Five Best Songs From Canibus’ ‘Mind Control’ Album
During his prime, Canibuswas regarded as one of the elite lyricists in all of rap. Born in Kingston, Jamaica, after moving to the U.S., he caught his big break following a cipher with members of the Wu-Tang Clan in Buffalo, New York, but split shortly after, leaving Canibus a solo artist and also one of the hottest up-and-comers in rap. A barrage of guest appearances on records with the likes of Lost Boyz, LL Cool J ("4, 3, 2, 1") and others raised his stock to a fever pitch, culminating in a battle with Uncle L himself.
His scathing salvo, "Second Round K.O.," may have stamped itself as one of the most impressive diss songs in rap, but his debut album, Can-I-Bus, garnered disappointing sales and was considered a flop, sending the rapper into relative obscurity.
His subsequent releases, 2000 B.C. and C! True Hollywood Stories also fell on deaf ears, but it was his fourth album, Mic Club: The Curriculum, which put him back in good graces with the critics and fans who originally championed the rapper. Doing the unpredictable and joining the United States Army in 2003, Canibus recorded a batch of songs that would ultimately be his fifth album, tiled Jack tha Ripper, which was released while the rapper was with the military and praised as his finest body of work to date.
After being discharged from the army, Canibus released his sixth studio album, Mind Control, on June 21, 2005. The collection featured a hogepodge of material recorded years prior and was maligned across the board. But contrary to dismal reviews, the album has aged quite well and seems to have gotten a bad rap.
With that in mind, we've handpicked the best five tracks from Canibus' often forgotten LP. What were your favorite songs from the album? Tell us in the comments below.
Mind Control opens with the Mark Sparks-produced track "33 3's." Inspired by Jay Z's Reasonable Doubt song "22 2's," Canibus takes the same approach, but decides to up the ante by delivering 33 bars while implementing the number three into every line. "On 3:33 on March 3 / It came to me like God's word / I started to load my 33 caliber Mauseburg / Went to the top of the Empire State on 33rd / 33 gunshots were heard / 33 pedestrians lay wounded and dead on the curb," he raps. Spinning a riveting crime tale, we're not sure if Hov's own sequel, "44 4's" was inspired by Canibus, but it's a theory interesting enough to be mentioned.
Untalented beatsmiths catch a few shots on the comical "Stupid Producers." Fed up with inept producers, 'Bus dedicates a cut to reenact a typical interaction in which he goes through hell and high water just to get some tracks. Featuring a chipmunk-voiced boardsman giving Canibus the run-around and his bars of frustration, the song is dope conceptually and executed flawlessly, making it an album highlight that avoids the stamp of a novelty record.
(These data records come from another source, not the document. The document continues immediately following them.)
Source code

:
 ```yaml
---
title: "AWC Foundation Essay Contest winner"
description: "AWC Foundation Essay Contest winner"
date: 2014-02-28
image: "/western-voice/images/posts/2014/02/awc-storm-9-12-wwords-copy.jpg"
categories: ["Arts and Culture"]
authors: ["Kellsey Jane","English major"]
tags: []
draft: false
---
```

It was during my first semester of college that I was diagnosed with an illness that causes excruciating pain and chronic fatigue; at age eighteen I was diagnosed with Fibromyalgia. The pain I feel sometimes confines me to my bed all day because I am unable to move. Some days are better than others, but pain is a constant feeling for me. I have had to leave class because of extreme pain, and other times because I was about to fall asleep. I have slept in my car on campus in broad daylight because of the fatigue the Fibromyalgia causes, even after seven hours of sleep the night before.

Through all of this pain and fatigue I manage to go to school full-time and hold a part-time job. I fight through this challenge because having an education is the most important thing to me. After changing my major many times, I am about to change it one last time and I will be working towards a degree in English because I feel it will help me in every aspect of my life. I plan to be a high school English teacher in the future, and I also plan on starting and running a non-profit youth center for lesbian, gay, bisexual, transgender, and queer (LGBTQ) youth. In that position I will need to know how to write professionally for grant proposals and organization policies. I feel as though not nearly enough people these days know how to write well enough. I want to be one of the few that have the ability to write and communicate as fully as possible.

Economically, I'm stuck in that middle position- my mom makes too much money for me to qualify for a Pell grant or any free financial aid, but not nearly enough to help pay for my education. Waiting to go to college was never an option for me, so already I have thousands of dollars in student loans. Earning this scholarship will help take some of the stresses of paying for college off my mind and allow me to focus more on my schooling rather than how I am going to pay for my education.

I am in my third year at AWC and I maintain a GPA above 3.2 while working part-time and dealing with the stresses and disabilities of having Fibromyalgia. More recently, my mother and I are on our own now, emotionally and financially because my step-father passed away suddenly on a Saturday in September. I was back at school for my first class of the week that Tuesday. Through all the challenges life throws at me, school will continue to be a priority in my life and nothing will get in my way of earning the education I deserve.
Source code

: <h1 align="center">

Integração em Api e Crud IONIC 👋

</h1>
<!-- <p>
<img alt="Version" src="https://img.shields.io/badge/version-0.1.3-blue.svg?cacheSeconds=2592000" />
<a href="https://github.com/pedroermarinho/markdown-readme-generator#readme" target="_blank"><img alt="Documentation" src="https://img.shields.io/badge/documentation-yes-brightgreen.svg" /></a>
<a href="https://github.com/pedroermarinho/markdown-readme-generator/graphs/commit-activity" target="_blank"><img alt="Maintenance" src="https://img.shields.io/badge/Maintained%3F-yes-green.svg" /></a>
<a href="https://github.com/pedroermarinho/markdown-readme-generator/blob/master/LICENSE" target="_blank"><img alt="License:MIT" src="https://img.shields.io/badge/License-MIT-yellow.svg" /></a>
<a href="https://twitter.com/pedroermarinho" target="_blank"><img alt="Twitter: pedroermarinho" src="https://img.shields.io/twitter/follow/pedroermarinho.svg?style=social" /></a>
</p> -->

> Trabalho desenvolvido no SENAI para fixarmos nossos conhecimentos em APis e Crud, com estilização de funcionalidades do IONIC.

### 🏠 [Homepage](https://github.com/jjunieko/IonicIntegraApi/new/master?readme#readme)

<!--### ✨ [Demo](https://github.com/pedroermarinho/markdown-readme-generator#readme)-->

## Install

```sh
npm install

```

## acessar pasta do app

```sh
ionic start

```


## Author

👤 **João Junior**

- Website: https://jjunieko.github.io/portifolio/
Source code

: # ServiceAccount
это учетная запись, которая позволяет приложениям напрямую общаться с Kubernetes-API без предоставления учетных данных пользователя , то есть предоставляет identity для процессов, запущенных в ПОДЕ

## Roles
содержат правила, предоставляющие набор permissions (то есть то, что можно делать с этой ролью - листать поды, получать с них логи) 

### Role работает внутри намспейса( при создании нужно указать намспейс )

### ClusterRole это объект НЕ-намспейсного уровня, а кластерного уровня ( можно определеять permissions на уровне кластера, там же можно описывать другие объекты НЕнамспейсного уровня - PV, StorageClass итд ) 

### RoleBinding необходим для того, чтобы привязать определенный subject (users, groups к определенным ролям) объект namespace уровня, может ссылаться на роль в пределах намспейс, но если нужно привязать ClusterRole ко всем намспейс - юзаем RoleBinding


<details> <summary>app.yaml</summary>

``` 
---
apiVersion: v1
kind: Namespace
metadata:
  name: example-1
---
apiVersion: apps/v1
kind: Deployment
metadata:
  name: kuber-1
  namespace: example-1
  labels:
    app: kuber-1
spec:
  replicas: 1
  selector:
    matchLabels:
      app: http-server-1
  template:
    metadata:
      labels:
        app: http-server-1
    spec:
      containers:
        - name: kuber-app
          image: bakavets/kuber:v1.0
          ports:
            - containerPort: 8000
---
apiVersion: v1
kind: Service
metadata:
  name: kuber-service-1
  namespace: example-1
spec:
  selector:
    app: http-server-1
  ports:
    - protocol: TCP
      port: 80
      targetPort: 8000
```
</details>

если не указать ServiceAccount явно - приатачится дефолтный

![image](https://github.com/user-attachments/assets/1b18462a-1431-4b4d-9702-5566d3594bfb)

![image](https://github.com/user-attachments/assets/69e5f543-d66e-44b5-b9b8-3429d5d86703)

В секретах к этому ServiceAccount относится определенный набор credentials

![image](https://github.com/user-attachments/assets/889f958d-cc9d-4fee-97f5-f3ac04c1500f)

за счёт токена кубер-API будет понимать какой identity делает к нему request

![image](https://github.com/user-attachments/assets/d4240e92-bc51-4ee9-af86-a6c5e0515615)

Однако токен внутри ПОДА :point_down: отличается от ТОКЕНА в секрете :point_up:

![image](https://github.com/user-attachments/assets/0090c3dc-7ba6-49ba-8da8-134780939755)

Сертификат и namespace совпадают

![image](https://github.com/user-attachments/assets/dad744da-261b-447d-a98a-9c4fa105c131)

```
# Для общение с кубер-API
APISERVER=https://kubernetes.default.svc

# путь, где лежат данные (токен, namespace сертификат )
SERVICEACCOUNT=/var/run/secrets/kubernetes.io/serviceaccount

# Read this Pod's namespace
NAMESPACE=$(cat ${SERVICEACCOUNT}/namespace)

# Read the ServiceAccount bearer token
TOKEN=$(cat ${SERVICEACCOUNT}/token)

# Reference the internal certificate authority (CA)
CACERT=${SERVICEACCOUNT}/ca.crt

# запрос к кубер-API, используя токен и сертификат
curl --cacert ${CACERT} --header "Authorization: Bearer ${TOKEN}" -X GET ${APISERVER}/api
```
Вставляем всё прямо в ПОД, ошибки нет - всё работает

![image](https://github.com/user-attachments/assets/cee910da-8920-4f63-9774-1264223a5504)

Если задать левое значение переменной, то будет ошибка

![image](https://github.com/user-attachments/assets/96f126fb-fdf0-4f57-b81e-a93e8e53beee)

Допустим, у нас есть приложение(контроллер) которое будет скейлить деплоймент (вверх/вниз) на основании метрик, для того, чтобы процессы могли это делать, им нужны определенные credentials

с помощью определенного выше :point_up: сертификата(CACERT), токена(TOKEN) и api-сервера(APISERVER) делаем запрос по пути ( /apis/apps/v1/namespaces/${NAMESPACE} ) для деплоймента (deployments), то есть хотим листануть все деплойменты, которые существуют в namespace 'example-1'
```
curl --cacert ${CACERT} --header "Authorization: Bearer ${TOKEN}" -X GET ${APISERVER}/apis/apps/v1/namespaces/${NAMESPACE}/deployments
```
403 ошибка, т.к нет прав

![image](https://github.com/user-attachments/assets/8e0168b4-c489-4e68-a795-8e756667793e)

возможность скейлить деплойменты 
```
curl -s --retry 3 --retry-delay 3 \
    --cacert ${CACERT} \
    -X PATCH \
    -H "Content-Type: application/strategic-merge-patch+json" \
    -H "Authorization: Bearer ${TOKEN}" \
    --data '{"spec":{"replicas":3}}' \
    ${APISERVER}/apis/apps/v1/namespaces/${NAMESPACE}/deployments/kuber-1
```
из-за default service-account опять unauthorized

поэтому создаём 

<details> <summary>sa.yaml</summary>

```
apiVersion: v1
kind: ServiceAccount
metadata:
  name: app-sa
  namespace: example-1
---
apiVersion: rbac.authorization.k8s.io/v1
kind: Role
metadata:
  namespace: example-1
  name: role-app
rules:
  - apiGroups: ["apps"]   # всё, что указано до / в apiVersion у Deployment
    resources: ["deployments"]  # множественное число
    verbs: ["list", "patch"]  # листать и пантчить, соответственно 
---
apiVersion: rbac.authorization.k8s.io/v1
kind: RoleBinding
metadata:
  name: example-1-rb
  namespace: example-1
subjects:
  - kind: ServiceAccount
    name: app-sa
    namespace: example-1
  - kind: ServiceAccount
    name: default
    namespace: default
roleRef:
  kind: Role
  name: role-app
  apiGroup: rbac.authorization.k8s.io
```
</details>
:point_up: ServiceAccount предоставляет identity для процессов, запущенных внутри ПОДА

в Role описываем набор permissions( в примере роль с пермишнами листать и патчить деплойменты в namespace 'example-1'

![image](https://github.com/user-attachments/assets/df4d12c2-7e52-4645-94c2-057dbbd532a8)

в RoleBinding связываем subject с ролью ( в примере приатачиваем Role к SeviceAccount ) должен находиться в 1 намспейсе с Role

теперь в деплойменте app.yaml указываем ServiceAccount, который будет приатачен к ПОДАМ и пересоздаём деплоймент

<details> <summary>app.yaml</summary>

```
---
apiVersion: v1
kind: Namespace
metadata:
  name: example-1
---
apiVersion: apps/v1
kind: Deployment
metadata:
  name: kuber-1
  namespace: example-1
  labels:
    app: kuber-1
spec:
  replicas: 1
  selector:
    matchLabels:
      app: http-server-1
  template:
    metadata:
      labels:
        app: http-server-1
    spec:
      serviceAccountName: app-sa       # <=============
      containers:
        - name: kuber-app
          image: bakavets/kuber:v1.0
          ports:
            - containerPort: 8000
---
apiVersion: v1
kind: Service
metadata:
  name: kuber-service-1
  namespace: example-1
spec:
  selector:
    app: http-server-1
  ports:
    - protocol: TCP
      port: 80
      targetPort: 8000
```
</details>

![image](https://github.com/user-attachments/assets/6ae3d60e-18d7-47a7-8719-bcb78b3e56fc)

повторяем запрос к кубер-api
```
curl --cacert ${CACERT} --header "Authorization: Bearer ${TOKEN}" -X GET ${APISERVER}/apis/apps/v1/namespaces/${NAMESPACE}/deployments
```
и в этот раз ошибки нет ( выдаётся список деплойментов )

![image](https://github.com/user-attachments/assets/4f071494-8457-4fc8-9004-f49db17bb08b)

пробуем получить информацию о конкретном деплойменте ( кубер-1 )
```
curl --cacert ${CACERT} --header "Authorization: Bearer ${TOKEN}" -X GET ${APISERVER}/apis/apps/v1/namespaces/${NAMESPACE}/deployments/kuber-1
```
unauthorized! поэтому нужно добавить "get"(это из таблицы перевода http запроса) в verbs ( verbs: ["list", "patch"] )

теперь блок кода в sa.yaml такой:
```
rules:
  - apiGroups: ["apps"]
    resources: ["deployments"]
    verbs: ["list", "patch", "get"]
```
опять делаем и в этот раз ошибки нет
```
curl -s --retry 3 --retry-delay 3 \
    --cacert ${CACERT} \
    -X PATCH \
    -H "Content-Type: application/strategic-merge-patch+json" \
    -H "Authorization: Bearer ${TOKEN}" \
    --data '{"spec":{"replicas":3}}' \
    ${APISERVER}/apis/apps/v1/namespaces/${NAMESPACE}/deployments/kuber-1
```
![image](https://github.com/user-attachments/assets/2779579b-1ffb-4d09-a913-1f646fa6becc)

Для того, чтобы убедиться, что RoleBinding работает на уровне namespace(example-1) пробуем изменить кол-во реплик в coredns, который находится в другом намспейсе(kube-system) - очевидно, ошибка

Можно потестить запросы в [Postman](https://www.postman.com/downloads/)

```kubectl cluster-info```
Canibus raps on the aggressive salvo, "Canibus Man," which cooks up a pulverizing track dominated by steady drum kicks, snares, and electric-guitar riffs. The rapper rips it to shreds - lyrically - with his relentless stream of quotables while coming at the neck of all possible contenders with an 100-bar challenge. Canibus gets especially vivid on the third verse. Overall, the song displays why he was considered an elite lyricist by many of his peers during his prime.
On "Mind Control," Canibus delivers introspective thoughts and storytelling instead of his usual intense delivery. Canibus opens by reflecting on his career thus far. "Been in this rap game since '96 / Can-I-Bus, also known as Canibus / And even though that might seem like a short time / I was never known to kick a short rhyme," he raps. He also details a cross-country flight to a California and his desire to start anew.
Canibus takes the gloves off on "Last Laugh," the standout track on Mind Control. Laying down some of the best couplets on the album, Canibus is in the zone on this song. "Why you think I went and put a f---ing mic on my arm? / 'Cause it belongs to me and I belong next to Ghengis Khan," he spits. Volleying bars over a sample-driven beat (courtesy of producer Mark Sparks), Canibus inflicts his verbal assault with the tried-and-true precision of an assassin.